TASK INSTRUCTIONS:
Looking at the records below, state how many lines include the string "persist" and add nothing further.

SUPPLIED MATERIAL:
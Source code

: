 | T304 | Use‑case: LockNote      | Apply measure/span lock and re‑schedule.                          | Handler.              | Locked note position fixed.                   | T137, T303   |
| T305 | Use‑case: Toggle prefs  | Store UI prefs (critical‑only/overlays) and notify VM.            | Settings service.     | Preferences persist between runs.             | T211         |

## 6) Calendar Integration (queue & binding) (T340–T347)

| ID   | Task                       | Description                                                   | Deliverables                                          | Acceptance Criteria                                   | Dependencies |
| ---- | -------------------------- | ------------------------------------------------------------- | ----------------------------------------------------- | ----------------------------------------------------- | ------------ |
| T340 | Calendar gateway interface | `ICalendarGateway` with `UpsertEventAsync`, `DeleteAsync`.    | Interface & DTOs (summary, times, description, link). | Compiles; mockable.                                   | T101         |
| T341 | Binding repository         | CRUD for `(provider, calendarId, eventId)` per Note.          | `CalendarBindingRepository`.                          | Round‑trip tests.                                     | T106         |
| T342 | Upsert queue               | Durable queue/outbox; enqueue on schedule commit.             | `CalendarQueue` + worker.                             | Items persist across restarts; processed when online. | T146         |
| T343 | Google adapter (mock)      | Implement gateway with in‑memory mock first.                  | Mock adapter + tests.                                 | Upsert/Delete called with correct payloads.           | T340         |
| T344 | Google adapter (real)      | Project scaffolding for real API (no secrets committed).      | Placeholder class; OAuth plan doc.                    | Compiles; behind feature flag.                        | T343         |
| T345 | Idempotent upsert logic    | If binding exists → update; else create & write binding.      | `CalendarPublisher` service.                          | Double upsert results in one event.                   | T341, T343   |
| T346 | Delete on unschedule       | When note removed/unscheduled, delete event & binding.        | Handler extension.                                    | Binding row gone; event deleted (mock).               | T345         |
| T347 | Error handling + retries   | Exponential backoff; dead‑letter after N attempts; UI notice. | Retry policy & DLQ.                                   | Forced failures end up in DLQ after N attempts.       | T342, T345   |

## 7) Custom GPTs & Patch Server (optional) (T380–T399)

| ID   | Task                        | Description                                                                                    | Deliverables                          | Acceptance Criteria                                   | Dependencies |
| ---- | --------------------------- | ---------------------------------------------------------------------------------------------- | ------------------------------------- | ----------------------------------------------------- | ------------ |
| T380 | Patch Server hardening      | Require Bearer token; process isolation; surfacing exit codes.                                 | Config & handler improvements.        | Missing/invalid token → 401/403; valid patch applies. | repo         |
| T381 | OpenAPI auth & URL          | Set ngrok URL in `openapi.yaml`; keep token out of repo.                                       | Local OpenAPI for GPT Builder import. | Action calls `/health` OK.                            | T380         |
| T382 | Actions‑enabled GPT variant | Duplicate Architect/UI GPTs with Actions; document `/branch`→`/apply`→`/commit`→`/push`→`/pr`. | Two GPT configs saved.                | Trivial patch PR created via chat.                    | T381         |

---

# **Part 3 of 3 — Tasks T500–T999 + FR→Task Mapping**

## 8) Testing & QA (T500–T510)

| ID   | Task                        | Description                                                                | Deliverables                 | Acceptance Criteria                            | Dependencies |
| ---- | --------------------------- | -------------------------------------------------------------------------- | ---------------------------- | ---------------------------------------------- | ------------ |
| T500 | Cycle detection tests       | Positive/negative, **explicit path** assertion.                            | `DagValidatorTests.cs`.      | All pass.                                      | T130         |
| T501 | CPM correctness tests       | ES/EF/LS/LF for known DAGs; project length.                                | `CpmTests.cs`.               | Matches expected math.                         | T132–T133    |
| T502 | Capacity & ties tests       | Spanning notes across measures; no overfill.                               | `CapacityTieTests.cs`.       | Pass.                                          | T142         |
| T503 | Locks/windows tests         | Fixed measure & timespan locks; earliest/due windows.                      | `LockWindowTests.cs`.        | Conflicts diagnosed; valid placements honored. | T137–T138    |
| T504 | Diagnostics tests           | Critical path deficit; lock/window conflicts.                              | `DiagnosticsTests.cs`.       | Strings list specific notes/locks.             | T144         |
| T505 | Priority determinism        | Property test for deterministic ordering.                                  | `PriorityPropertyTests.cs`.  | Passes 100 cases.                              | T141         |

ANSWER BOX:
2